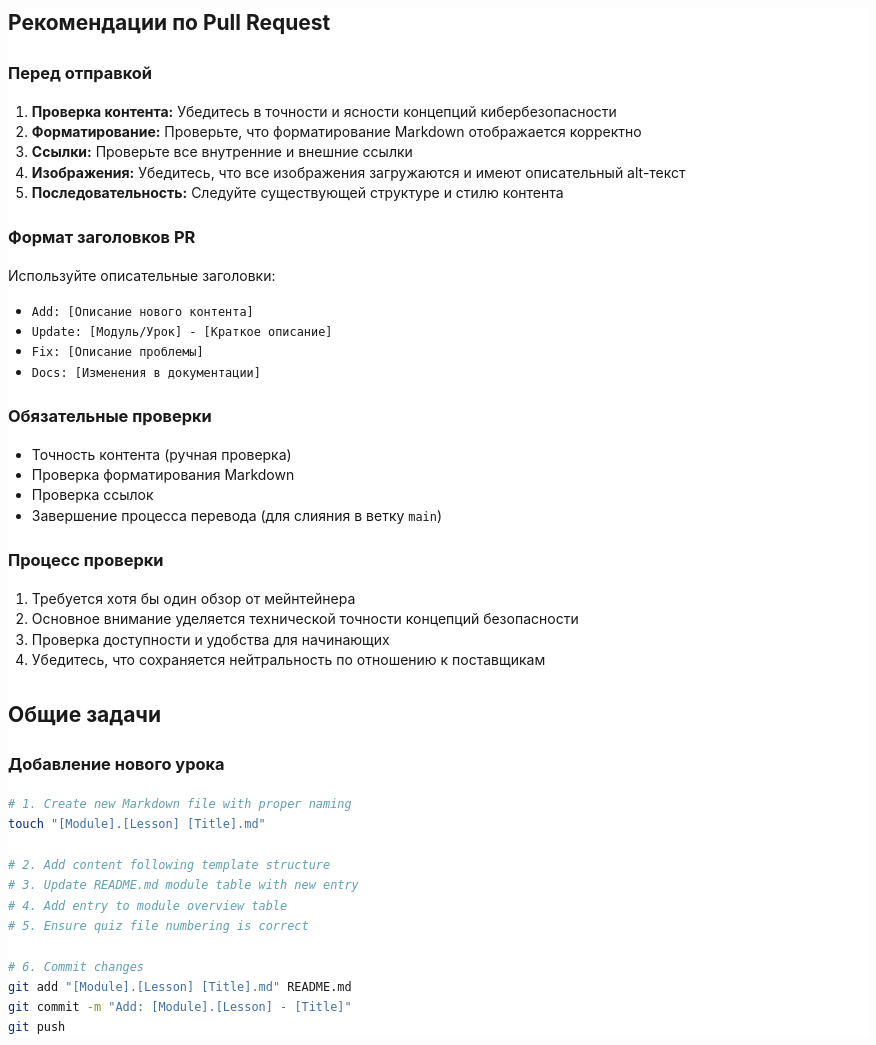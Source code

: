 ## Рекомендации по Pull Request

### Перед отправкой

1. **Проверка контента:** Убедитесь в точности и ясности концепций кибербезопасности
2. **Форматирование:** Проверьте, что форматирование Markdown отображается корректно
3. **Ссылки:** Проверьте все внутренние и внешние ссылки
4. **Изображения:** Убедитесь, что все изображения загружаются и имеют описательный alt-текст
5. **Последовательность:** Следуйте существующей структуре и стилю контента

### Формат заголовков PR

Используйте описательные заголовки:
- `Add: [Описание нового контента]`
- `Update: [Модуль/Урок] - [Краткое описание]`
- `Fix: [Описание проблемы]`
- `Docs: [Изменения в документации]`

### Обязательные проверки

- Точность контента (ручная проверка)
- Проверка форматирования Markdown
- Проверка ссылок
- Завершение процесса перевода (для слияния в ветку `main`)

### Процесс проверки

1. Требуется хотя бы один обзор от мейнтейнера
2. Основное внимание уделяется технической точности концепций безопасности
3. Проверка доступности и удобства для начинающих
4. Убедитесь, что сохраняется нейтральность по отношению к поставщикам

## Общие задачи

### Добавление нового урока

```bash
# 1. Create new Markdown file with proper naming
touch "[Module].[Lesson] [Title].md"

# 2. Add content following template structure
# 3. Update README.md module table with new entry
# 4. Add entry to module overview table
# 5. Ensure quiz file numbering is correct

# 6. Commit changes
git add "[Module].[Lesson] [Title].md" README.md
git commit -m "Add: [Module].[Lesson] - [Title]"
git push
```
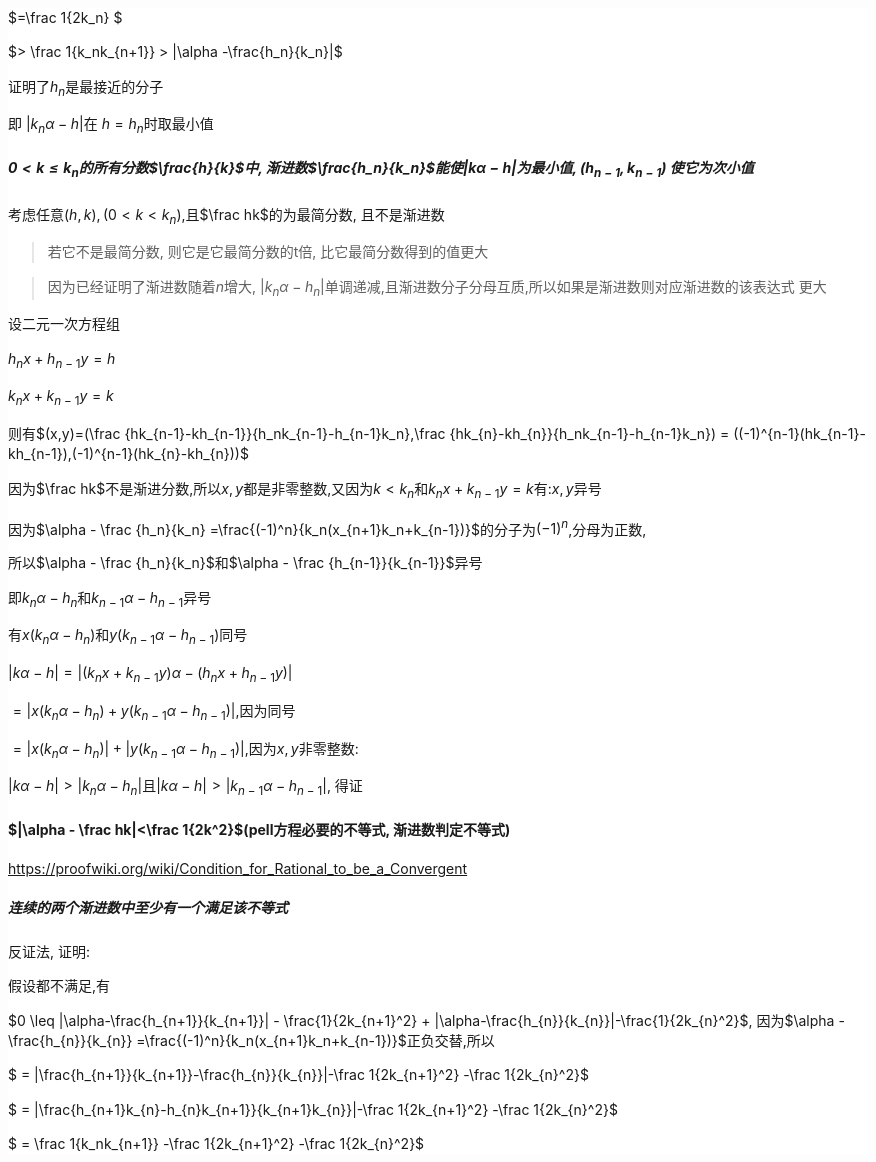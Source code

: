 $=\frac 1{2k_n} $

$>  \frac 1{k_nk_{n+1}} > |\alpha -\frac{h_n}{k_n}|$

证明了$h_n$是最接近的分子

即 $|k_n\alpha - h|$在 $h=h_n$时取最小值

##### $0 < k \le k_n$的所有分数$\frac{h}{k}$中, 渐进数$\frac{h_n}{k_n}$能使$|k\alpha - h|$为最小值, $(h_{n-1},k_{n-1})$ 使它为次小值

考虑任意$(h,k),(0 < k < k_n)$,且$\frac hk$的为最简分数, 且不是渐进数

> 若它不是最简分数, 则它是它最简分数的t倍, 比它最简分数得到的值更大

> 因为已经证明了渐进数随着$n$增大, $|k_n\alpha - h_n|$单调递减,且渐进数分子分母互质,所以如果是渐进数则对应渐进数的该表达式 更大

设二元一次方程组

$h_nx+h_{n-1}y=h$

$k_nx+k_{n-1}y=k$

则有$(x,y)=(\frac {hk_{n-1}-kh_{n-1}}{h_nk_{n-1}-h_{n-1}k_n},\frac {hk_{n}-kh_{n}}{h_nk_{n-1}-h_{n-1}k_n}) = ((-1)^{n-1}(hk_{n-1}-kh_{n-1}),(-1)^{n-1}(hk_{n}-kh_{n}))$

因为$\frac hk$不是渐进分数,所以$x,y$都是非零整数,又因为$k < k_n$和$k_nx+k_{n-1}y=k$有:$x,y$异号

因为$\alpha - \frac {h_n}{k_n} =\frac{(-1)^n}{k_n(x_{n+1}k_n+k_{n-1})}$的分子为$(-1)^n$,分母为正数,

所以$\alpha - \frac {h_n}{k_n}$和$\alpha - \frac {h_{n-1}}{k_{n-1}}$异号

即$k_n\alpha - {h_n}$和$k_{n-1}\alpha - {h_{n-1}}$异号

有$x(k_n\alpha - {h_n})$和$y(k_{n-1}\alpha - {h_{n-1}})$同号

$|k\alpha -h| = |(k_nx+k_{n-1}y)\alpha - (h_nx+h_{n-1}y)|$

$= |x(k_n\alpha - {h_n}) + y(k_{n-1}\alpha - {h_{n-1}})|$,因为同号

$= |x(k_n\alpha - {h_n})|+|y(k_{n-1}\alpha - {h_{n-1}})|$,因为$x,y$非零整数:

$|k\alpha - h| > |k_n\alpha - {h_n}|$且$|k\alpha -h|>|k_{n-1}\alpha - {h_{n-1}}|$, 得证

#### $|\alpha - \frac hk|<\frac 1{2k^2}$(pell方程必要的不等式, 渐进数判定不等式)

https://proofwiki.org/wiki/Condition_for_Rational_to_be_a_Convergent

##### 连续的两个渐进数中至少有一个满足该不等式

反证法, 证明:

假设都不满足,有

$0 \leq |\alpha-\frac{h_{n+1}}{k_{n+1}}| - \frac{1}{2k_{n+1}^2} + |\alpha-\frac{h_{n}}{k_{n}}|-\frac{1}{2k_{n}^2}$, 因为$\alpha - \frac{h_{n}}{k_{n}} =\frac{(-1)^n}{k_n(x_{n+1}k_n+k_{n-1})}$正负交替,所以

$ = |\frac{h_{n+1}}{k_{n+1}}-\frac{h_{n}}{k_{n}}|-\frac 1{2k_{n+1}^2} -\frac 1{2k_{n}^2}$

$ = |\frac{h_{n+1}k_{n}-h_{n}k_{n+1}}{k_{n+1}k_{n}}|-\frac 1{2k_{n+1}^2} -\frac 1{2k_{n}^2}$

$ = \frac 1{k_nk_{n+1}} -\frac 1{2k_{n+1}^2} -\frac 1{2k_{n}^2}$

*Exercise brief:* Could you copy each line above exactly as written, minus any pictures?

*Output:*
Source code

: ## Рекомендации по Pull Request

### Перед отправкой

1. **Проверка контента:** Убедитесь в точности и ясности концепций кибербезопасности
2. **Форматирование:** Проверьте, что форматирование Markdown отображается корректно
3. **Ссылки:** Проверьте все внутренние и внешние ссылки
4. **Изображения:** Убедитесь, что все изображения загружаются и имеют описательный alt-текст
5. **Последовательность:** Следуйте существующей структуре и стилю контента

### Формат заголовков PR

Используйте описательные заголовки:
- `Add: [Описание нового контента]`
- `Update: [Модуль/Урок] - [Краткое описание]`
- `Fix: [Описание проблемы]`
- `Docs: [Изменения в документации]`

### Обязательные проверки

- Точность контента (ручная проверка)
- Проверка форматирования Markdown
- Проверка ссылок
- Завершение процесса перевода (для слияния в ветку `main`)

### Процесс проверки

1. Требуется хотя бы один обзор от мейнтейнера
2. Основное внимание уделяется технической точности концепций безопасности
3. Проверка доступности и удобства для начинающих
4. Убедитесь, что сохраняется нейтральность по отношению к поставщикам

## Общие задачи

### Добавление нового урока

```bash
# 1. Create new Markdown file with proper naming
touch "[Module].[Lesson] [Title].md"

# 2. Add content following template structure
# 3. Update README.md module table with new entry
# 4. Add entry to module overview table
# 5. Ensure quiz file numbering is correct

# 6. Commit changes
git add "[Module].[Lesson] [Title].md" README.md
git commit -m "Add: [Module].[Lesson] - [Title]"
git push
```
Source code

: $=\frac 1{2k_n} $

$>  \frac 1{k_nk_{n+1}} > |\alpha -\frac{h_n}{k_n}|$

证明了$h_n$是最接近的分子

即 $|k_n\alpha - h|$在 $h=h_n$时取最小值

##### $0 < k \le k_n$的所有分数$\frac{h}{k}$中, 渐进数$\frac{h_n}{k_n}$能使$|k\alpha - h|$为最小值, $(h_{n-1},k_{n-1})$ 使它为次小值

考虑任意$(h,k),(0 < k < k_n)$,且$\frac hk$的为最简分数, 且不是渐进数

> 若它不是最简分数, 则它是它最简分数的t倍, 比它最简分数得到的值更大

> 因为已经证明了渐进数随着$n$增大, $|k_n\alpha - h_n|$单调递减,且渐进数分子分母互质,所以如果是渐进数则对应渐进数的该表达式 更大

设二元一次方程组

$h_nx+h_{n-1}y=h$

$k_nx+k_{n-1}y=k$

则有$(x,y)=(\frac {hk_{n-1}-kh_{n-1}}{h_nk_{n-1}-h_{n-1}k_n},\frac {hk_{n}-kh_{n}}{h_nk_{n-1}-h_{n-1}k_n}) = ((-1)^{n-1}(hk_{n-1}-kh_{n-1}),(-1)^{n-1}(hk_{n}-kh_{n}))$

因为$\frac hk$不是渐进分数,所以$x,y$都是非零整数,又因为$k < k_n$和$k_nx+k_{n-1}y=k$有:$x,y$异号

因为$\alpha - \frac {h_n}{k_n} =\frac{(-1)^n}{k_n(x_{n+1}k_n+k_{n-1})}$的分子为$(-1)^n$,分母为正数,

所以$\alpha - \frac {h_n}{k_n}$和$\alpha - \frac {h_{n-1}}{k_{n-1}}$异号

即$k_n\alpha - {h_n}$和$k_{n-1}\alpha - {h_{n-1}}$异号

有$x(k_n\alpha - {h_n})$和$y(k_{n-1}\alpha - {h_{n-1}})$同号

$|k\alpha -h| = |(k_nx+k_{n-1}y)\alpha - (h_nx+h_{n-1}y)|$

$= |x(k_n\alpha - {h_n}) + y(k_{n-1}\alpha - {h_{n-1}})|$,因为同号

$= |x(k_n\alpha - {h_n})|+|y(k_{n-1}\alpha - {h_{n-1}})|$,因为$x,y$非零整数:

$|k\alpha - h| > |k_n\alpha - {h_n}|$且$|k\alpha -h|>|k_{n-1}\alpha - {h_{n-1}}|$, 得证

#### $|\alpha - \frac hk|<\frac 1{2k^2}$(pell方程必要的不等式, 渐进数判定不等式)

https://proofwiki.org/wiki/Condition_for_Rational_to_be_a_Convergent

##### 连续的两个渐进数中至少有一个满足该不等式

反证法, 证明:

假设都不满足,有

$0 \leq |\alpha-\frac{h_{n+1}}{k_{n+1}}| - \frac{1}{2k_{n+1}^2} + |\alpha-\frac{h_{n}}{k_{n}}|-\frac{1}{2k_{n}^2}$, 因为$\alpha - \frac{h_{n}}{k_{n}} =\frac{(-1)^n}{k_n(x_{n+1}k_n+k_{n-1})}$正负交替,所以

$ = |\frac{h_{n+1}}{k_{n+1}}-\frac{h_{n}}{k_{n}}|-\frac 1{2k_{n+1}^2} -\frac 1{2k_{n}^2}$

$ = |\frac{h_{n+1}k_{n}-h_{n}k_{n+1}}{k_{n+1}k_{n}}|-\frac 1{2k_{n+1}^2} -\frac 1{2k_{n}^2}$

$ = \frac 1{k_nk_{n+1}} -\frac 1{2k_{n+1}^2} -\frac 1{2k_{n}^2}$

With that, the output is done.